(Data for this exercise)

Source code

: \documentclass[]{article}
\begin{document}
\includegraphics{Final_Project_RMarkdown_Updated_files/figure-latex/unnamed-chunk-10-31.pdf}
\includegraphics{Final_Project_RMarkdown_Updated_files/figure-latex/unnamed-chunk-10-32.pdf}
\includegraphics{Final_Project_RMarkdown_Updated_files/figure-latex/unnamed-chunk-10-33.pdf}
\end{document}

(End Data for this exercise)
(Data for this exercise)

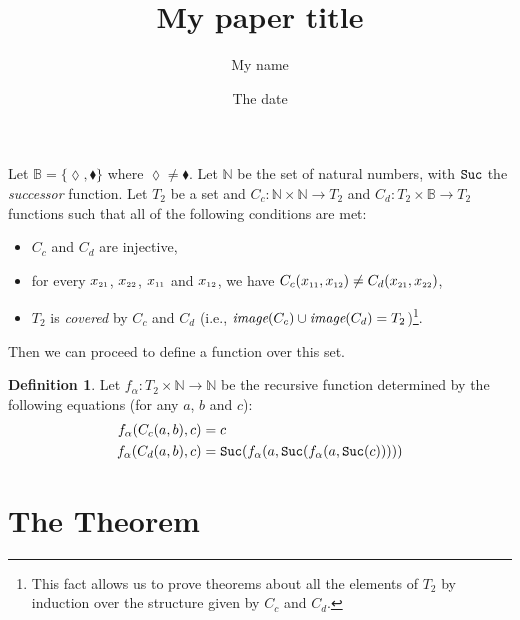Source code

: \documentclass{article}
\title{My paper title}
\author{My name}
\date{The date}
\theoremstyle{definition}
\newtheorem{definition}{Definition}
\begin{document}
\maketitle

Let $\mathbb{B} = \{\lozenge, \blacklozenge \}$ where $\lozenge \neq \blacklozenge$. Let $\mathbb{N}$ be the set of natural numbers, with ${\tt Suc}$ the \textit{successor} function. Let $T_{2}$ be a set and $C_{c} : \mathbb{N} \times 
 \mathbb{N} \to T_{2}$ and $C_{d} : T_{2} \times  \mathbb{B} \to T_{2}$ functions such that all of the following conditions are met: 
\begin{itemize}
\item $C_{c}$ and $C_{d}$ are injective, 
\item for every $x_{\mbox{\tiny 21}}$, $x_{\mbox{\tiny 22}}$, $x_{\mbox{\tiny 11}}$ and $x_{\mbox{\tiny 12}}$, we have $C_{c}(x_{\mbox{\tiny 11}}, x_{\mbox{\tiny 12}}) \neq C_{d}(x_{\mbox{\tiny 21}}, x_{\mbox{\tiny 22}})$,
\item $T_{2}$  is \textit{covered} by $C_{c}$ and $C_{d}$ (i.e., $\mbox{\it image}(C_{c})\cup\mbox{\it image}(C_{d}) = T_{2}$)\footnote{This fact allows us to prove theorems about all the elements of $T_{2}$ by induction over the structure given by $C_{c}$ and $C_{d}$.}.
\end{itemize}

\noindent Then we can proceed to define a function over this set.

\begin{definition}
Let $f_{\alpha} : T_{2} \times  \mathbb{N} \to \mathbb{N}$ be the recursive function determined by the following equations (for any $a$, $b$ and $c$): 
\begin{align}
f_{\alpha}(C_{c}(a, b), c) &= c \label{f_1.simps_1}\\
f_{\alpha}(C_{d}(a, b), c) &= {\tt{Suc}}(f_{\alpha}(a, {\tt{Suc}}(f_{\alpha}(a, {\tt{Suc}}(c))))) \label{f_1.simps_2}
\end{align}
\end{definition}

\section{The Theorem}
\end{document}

(End Data for this exercise)

- Task statement: In the records above, find every line with the word "chunk" and copy it.

- Response box:
\includegraphics{Final_Project_RMarkdown_Updated_files/figure-latex/unnamed-chunk-10-31.pdf}
\includegraphics{Final_Project_RMarkdown_Updated_files/figure-latex/unnamed-chunk-10-32.pdf}
\includegraphics{Final_Project_RMarkdown_Updated_files/figure-latex/unnamed-chunk-10-33.pdf}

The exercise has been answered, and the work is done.